▶
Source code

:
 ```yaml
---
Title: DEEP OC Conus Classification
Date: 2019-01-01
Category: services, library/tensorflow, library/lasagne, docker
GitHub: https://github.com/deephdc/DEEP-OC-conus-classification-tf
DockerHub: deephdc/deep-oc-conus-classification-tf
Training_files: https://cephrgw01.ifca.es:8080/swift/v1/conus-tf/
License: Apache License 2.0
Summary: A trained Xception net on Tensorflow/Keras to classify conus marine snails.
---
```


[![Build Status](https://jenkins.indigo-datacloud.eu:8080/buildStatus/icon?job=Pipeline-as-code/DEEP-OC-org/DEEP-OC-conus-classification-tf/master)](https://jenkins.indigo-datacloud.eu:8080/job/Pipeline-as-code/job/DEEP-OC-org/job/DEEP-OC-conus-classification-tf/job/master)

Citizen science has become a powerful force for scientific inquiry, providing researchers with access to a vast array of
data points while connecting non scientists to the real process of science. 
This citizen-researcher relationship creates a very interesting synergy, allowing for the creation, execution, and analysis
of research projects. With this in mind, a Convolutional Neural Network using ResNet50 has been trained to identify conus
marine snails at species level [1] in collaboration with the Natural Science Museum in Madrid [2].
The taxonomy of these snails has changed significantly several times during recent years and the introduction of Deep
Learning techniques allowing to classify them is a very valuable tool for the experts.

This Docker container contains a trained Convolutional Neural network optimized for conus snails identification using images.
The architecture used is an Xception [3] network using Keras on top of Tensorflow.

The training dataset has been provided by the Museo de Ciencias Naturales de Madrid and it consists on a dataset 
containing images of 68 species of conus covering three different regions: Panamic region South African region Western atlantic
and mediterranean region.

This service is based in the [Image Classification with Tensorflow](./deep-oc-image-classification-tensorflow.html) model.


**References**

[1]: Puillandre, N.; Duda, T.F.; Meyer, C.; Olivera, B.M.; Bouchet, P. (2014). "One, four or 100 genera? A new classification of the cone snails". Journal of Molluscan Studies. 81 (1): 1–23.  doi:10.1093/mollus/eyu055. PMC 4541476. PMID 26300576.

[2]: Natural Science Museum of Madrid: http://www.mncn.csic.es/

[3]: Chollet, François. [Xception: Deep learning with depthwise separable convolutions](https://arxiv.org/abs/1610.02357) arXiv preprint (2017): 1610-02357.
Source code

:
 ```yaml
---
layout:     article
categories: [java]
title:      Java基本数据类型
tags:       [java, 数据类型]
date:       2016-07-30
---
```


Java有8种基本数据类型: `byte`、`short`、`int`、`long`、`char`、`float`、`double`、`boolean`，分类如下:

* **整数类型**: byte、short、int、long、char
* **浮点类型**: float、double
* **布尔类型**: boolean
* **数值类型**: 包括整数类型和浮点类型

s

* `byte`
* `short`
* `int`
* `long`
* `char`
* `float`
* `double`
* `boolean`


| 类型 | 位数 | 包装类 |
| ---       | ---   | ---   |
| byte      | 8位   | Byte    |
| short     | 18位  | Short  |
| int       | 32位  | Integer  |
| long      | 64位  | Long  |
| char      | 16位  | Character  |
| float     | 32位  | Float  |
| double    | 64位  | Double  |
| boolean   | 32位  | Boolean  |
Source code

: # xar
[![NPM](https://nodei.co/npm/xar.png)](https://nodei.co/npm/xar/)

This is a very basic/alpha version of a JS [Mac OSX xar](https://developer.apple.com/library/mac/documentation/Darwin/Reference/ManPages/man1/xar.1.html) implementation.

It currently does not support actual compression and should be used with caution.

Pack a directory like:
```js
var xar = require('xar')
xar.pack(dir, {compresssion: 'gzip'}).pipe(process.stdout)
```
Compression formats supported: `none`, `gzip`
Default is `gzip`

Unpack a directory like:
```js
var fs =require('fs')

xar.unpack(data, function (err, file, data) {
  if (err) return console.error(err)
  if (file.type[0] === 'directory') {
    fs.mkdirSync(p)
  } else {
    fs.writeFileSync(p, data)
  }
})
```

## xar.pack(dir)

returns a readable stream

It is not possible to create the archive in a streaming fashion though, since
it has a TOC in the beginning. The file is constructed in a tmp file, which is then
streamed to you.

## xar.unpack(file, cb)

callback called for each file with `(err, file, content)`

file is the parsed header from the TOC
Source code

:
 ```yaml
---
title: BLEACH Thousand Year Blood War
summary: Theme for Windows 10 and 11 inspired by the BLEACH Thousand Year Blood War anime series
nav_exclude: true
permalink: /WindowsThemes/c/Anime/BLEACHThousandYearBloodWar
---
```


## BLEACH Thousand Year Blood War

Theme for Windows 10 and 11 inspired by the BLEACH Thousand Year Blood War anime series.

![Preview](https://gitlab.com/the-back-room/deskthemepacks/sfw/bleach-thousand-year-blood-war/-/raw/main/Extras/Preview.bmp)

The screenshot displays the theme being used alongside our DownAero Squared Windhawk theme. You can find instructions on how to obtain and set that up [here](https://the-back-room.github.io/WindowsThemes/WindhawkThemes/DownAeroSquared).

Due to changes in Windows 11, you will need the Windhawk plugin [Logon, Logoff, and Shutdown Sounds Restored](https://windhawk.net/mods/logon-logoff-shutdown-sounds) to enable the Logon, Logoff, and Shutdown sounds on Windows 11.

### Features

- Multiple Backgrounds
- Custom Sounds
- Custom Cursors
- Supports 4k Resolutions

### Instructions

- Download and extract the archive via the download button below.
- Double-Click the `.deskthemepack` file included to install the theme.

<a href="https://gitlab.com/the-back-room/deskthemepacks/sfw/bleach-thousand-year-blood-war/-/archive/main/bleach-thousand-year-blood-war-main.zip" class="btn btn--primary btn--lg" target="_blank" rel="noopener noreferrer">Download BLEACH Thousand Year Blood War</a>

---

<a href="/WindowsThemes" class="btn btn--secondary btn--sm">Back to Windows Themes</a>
◀
▶
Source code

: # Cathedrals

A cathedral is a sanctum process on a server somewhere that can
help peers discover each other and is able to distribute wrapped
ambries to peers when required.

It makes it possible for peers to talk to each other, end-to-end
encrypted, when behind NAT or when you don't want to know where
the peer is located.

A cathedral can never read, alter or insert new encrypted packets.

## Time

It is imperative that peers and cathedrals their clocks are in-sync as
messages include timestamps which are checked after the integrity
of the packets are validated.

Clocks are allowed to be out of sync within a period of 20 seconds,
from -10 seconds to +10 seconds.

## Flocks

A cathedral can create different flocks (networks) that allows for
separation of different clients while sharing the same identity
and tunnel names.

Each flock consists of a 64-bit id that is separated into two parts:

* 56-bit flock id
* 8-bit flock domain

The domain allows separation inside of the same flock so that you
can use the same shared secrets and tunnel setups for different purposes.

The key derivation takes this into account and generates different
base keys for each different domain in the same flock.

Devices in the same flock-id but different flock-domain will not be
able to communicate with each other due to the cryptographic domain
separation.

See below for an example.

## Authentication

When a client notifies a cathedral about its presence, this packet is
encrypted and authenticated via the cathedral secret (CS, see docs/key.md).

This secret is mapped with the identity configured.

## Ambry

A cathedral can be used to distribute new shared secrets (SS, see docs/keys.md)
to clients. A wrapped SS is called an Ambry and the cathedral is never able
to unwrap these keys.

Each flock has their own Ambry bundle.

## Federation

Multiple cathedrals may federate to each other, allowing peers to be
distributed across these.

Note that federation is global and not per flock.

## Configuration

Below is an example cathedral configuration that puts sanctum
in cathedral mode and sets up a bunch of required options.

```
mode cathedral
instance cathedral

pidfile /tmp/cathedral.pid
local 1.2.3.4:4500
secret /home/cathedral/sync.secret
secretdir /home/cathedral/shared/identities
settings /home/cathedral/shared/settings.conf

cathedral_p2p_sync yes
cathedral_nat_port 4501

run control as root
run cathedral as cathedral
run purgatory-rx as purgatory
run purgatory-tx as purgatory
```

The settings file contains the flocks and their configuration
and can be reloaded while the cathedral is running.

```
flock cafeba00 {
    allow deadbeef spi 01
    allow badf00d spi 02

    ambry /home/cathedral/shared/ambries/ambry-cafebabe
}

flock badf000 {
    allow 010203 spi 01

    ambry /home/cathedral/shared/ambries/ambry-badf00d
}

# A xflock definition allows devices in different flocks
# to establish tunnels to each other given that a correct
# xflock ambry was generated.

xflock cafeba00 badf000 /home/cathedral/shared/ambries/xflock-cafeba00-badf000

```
◀
▶
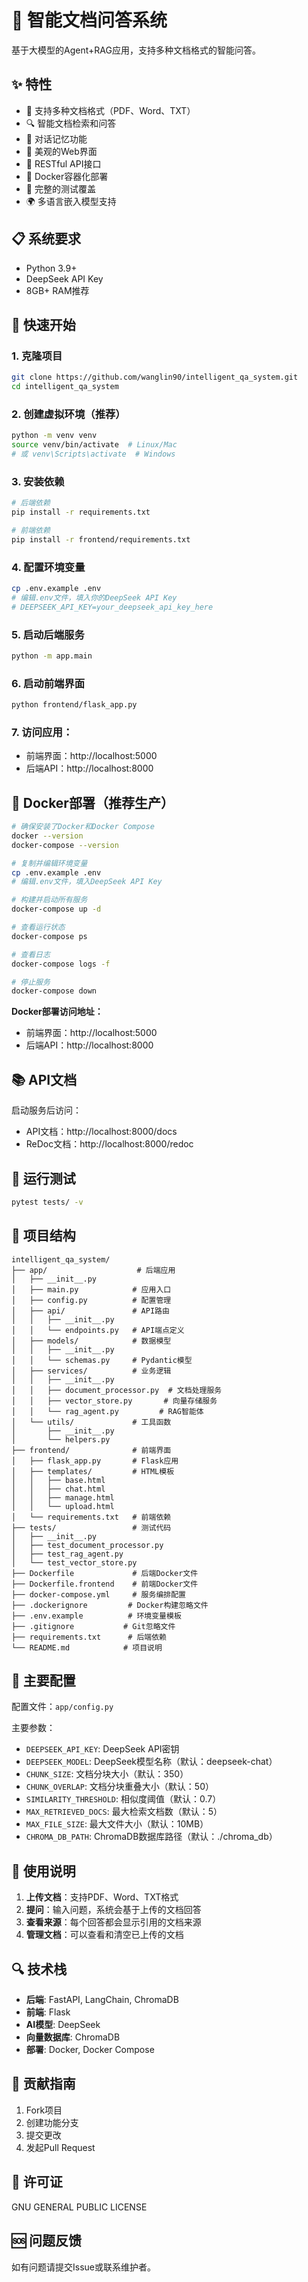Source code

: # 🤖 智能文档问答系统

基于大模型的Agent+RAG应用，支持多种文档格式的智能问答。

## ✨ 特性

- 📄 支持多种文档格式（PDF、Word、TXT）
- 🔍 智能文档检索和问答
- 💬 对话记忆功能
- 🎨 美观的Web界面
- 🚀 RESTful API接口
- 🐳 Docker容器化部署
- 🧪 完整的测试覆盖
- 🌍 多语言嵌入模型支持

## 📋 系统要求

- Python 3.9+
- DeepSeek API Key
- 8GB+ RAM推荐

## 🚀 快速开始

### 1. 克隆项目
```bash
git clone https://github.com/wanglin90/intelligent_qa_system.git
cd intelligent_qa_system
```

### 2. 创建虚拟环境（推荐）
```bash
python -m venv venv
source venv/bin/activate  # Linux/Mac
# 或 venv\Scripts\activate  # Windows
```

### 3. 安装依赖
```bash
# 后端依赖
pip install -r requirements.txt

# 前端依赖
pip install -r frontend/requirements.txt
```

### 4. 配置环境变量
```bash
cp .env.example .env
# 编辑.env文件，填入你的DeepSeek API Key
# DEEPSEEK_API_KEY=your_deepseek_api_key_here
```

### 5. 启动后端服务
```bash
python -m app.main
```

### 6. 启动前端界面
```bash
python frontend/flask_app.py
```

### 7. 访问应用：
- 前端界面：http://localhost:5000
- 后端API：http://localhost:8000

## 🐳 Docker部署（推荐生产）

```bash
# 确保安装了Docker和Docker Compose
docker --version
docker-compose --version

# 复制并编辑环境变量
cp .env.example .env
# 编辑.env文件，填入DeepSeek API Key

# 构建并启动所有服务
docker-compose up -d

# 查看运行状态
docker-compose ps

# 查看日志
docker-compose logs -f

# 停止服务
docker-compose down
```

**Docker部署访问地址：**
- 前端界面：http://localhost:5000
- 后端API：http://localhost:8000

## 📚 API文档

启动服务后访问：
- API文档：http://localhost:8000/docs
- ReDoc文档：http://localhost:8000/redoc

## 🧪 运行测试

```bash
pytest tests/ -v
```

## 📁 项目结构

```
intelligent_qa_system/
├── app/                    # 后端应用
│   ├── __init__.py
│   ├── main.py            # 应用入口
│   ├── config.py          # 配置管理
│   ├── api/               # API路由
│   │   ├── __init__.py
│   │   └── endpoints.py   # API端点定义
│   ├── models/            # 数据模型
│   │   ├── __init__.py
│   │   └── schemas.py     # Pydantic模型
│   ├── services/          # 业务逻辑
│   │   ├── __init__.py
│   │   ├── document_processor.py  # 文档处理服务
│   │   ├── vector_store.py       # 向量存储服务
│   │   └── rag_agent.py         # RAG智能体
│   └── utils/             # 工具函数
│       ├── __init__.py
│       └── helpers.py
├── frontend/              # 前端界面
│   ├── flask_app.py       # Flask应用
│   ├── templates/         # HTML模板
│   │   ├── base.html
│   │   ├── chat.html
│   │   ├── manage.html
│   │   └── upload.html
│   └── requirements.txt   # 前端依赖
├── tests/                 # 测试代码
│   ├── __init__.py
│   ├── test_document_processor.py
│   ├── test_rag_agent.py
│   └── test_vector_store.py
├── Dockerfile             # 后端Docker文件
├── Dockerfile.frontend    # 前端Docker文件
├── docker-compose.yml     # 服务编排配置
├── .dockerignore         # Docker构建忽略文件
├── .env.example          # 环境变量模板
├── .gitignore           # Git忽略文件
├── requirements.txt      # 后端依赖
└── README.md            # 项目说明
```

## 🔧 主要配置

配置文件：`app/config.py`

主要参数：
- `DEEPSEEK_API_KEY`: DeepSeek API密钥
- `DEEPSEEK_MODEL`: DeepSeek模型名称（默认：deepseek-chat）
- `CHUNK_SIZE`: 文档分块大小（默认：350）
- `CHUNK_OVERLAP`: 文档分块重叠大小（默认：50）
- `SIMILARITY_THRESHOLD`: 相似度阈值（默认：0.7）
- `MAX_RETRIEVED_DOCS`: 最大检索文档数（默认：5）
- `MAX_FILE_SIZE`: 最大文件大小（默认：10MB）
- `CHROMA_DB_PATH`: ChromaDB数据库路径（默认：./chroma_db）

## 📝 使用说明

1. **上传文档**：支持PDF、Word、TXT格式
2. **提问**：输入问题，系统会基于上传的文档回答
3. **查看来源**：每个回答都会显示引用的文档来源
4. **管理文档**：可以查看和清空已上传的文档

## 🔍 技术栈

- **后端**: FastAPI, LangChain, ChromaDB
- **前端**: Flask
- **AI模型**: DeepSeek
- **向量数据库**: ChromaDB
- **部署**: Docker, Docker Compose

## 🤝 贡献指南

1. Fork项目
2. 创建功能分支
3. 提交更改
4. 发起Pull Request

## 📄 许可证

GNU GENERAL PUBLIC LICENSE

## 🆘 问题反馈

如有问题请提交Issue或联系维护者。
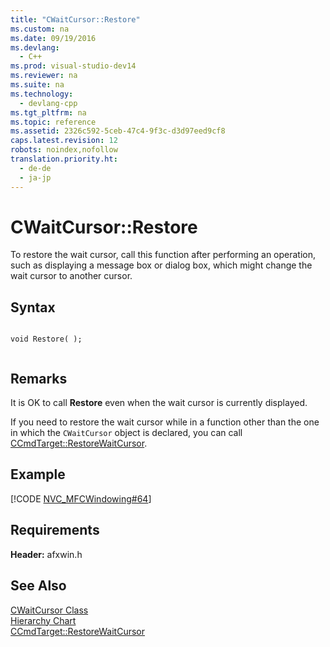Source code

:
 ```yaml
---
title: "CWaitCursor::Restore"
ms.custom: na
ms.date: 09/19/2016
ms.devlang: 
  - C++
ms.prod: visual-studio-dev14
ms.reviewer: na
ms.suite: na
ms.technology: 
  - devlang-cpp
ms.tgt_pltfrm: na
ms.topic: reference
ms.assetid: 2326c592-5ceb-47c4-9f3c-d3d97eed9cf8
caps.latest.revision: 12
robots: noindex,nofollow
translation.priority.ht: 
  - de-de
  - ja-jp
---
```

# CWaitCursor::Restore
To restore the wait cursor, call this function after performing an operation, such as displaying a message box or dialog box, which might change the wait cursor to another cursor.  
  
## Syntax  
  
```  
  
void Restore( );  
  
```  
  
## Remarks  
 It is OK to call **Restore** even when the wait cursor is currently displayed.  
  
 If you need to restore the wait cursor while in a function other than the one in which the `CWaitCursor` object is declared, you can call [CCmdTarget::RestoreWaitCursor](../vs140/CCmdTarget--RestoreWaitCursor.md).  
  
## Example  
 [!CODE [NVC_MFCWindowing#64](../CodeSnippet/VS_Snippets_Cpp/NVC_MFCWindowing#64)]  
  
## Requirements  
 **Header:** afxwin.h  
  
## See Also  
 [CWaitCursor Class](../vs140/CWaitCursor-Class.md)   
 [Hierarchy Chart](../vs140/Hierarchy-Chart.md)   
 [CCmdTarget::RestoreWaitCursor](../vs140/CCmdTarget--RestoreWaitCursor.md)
◀
*The task*: Identify every line above with the string "gzip" in it. Copy those lines.

*Solution to the exercise*:
xar.pack(dir, {compresssion: 'gzip'}).pipe(process.stdout)
Compression formats supported: `none`, `gzip`
Default is `gzip`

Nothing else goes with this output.